■ YOUR ASSIGNMENT ■
Copy out, from the data below, each line in which the word "floor" occurs.

(Stored data entries)
○ ○ ○ ○
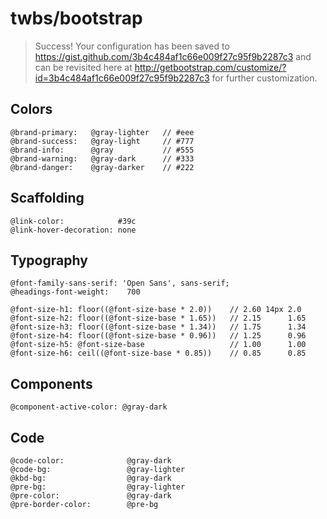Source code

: # twbs/bootstrap

> Success! Your configuration has been saved to https://gist.github.com/3b4c484af1c66e009f27c95f9b2287c3 and can be revisited here at http://getbootstrap.com/customize/?id=3b4c484af1c66e009f27c95f9b2287c3 for further customization.

## Colors

```
@brand-primary:   @gray-lighter   // #eee
@brand-success:   @gray-light     // #777
@brand-info:      @gray           // #555
@brand-warning:   @gray-dark      // #333
@brand-danger:    @gray-darker    // #222
```

## Scaffolding
```
@link-color:            #39c
@link-hover-decoration: none
```

## Typography
```
@font-family-sans-serif: 'Open Sans', sans-serif;
@headings-font-weight:    700

@font-size-h1: floor((@font-size-base * 2.0))    // 2.60 14px 2.0  
@font-size-h2: floor((@font-size-base * 1.65))   // 2.15      1.65 
@font-size-h3: floor((@font-size-base * 1.34))   // 1.75      1.34 
@font-size-h4: floor((@font-size-base * 0.96))   // 1.25      0.96 
@font-size-h5: @font-size-base                   // 1.00      1.00 
@font-size-h6: ceil((@font-size-base * 0.85))    // 0.85      0.85 
```

## Components
```
@component-active-color: @gray-dark
```

## Code
```
@code-color:              @gray-dark
@code-bg:                 @gray-lighter
@kbd-bg:                  @gray-dark
@pre-bg:                  @gray-lighter
@pre-color:               @gray-dark
@pre-border-color:        @pre-bg
```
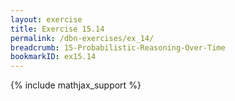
 ```yaml
---
layout: exercise
title: Exercise 15.14
permalink: /dbn-exercises/ex_14/
breadcrumb: 15-Probabilistic-Reasoning-Over-Time
bookmarkID: ex15.14
---
```


{% include mathjax_support %}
○ ○ ○ ○
■ EXPECTED OUTPUT ■
@font-size-h1: floor((@font-size-base * 2.0))    // 2.60 14px 2.0  
@font-size-h2: floor((@font-size-base * 1.65))   // 2.15      1.65 
@font-size-h3: floor((@font-size-base * 1.34))   // 1.75      1.34 
@font-size-h4: floor((@font-size-base * 0.96))   // 1.25      0.96 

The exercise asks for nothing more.